[WHAT NEEDS TO BE DONE]: Report each line of the data that includes the word "Notas".

(Saved data entries)
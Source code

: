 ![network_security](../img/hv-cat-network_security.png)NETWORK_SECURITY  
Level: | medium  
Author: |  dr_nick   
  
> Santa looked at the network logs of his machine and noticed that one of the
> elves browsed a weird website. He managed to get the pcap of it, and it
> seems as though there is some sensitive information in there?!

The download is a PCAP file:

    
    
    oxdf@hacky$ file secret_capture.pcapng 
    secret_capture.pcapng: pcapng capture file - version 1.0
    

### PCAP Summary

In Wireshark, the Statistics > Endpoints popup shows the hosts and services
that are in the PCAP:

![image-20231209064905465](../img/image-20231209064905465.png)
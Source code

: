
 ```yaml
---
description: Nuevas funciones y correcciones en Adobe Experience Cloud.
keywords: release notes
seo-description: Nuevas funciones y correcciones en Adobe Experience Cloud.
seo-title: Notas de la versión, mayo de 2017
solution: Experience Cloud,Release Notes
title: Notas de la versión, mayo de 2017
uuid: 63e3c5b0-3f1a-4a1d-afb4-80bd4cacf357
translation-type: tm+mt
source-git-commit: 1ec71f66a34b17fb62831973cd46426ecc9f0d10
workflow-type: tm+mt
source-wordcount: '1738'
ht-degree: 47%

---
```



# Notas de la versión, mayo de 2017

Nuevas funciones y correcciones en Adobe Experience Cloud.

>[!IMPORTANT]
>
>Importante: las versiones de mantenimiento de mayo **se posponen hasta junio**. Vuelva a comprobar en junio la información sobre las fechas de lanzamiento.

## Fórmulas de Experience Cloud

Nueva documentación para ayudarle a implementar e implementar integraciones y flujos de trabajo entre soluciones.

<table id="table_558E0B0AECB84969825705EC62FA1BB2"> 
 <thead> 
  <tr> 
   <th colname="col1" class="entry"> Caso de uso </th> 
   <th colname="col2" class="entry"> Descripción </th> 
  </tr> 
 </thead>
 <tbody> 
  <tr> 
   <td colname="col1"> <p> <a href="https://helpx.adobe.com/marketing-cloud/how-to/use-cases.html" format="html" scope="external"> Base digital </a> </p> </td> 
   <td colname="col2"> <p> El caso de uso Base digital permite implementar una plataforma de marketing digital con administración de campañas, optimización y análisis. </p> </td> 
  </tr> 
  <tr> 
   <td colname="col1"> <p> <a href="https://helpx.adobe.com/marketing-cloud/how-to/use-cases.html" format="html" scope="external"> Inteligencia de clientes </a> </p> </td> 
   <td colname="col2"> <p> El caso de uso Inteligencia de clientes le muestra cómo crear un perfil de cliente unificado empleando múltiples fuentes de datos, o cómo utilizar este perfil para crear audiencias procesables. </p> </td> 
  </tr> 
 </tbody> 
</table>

--

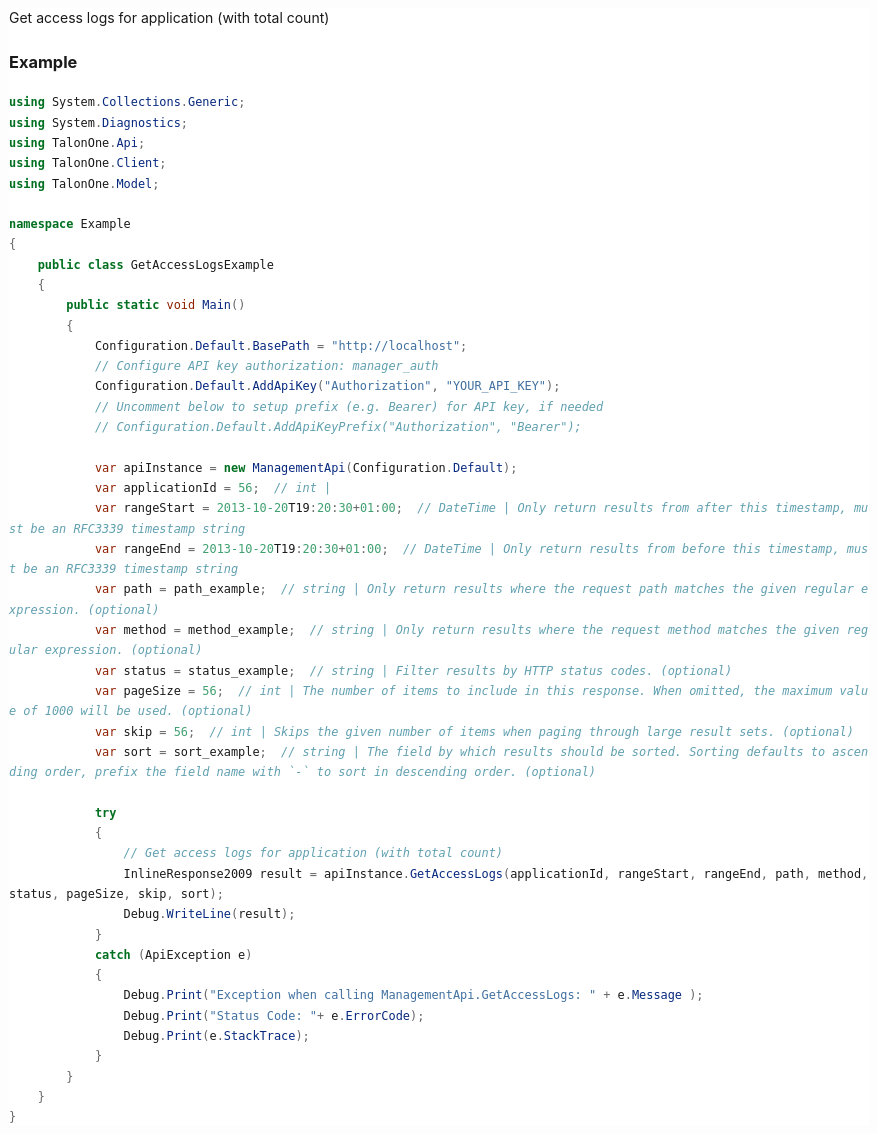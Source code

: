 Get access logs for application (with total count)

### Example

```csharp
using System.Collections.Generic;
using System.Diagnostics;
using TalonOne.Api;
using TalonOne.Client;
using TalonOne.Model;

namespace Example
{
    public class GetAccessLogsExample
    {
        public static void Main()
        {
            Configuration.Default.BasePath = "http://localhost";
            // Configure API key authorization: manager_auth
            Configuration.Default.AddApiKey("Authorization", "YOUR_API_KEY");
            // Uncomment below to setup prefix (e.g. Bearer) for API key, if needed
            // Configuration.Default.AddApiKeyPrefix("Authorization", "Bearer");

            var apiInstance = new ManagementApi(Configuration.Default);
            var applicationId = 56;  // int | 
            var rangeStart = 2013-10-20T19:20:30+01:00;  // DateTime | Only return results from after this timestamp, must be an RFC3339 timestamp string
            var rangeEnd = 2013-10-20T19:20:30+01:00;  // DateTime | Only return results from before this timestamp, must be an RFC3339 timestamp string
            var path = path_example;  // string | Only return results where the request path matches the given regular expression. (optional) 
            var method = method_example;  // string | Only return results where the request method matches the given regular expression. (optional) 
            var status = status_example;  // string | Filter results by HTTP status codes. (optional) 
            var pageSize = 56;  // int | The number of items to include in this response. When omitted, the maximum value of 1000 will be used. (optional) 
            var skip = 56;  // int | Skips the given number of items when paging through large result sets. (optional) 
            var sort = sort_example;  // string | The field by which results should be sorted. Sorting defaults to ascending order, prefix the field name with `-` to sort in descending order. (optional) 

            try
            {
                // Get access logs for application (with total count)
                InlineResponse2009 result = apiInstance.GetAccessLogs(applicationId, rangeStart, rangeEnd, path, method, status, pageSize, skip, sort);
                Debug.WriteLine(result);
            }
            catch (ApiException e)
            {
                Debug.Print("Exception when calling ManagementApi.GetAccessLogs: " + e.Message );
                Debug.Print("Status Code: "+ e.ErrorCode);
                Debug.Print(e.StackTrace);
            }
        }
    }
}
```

[EXERCISE SOLUTION]:
seo-title: Notas de la versión, mayo de 2017
title: Notas de la versión, mayo de 2017
# Notas de la versión, mayo de 2017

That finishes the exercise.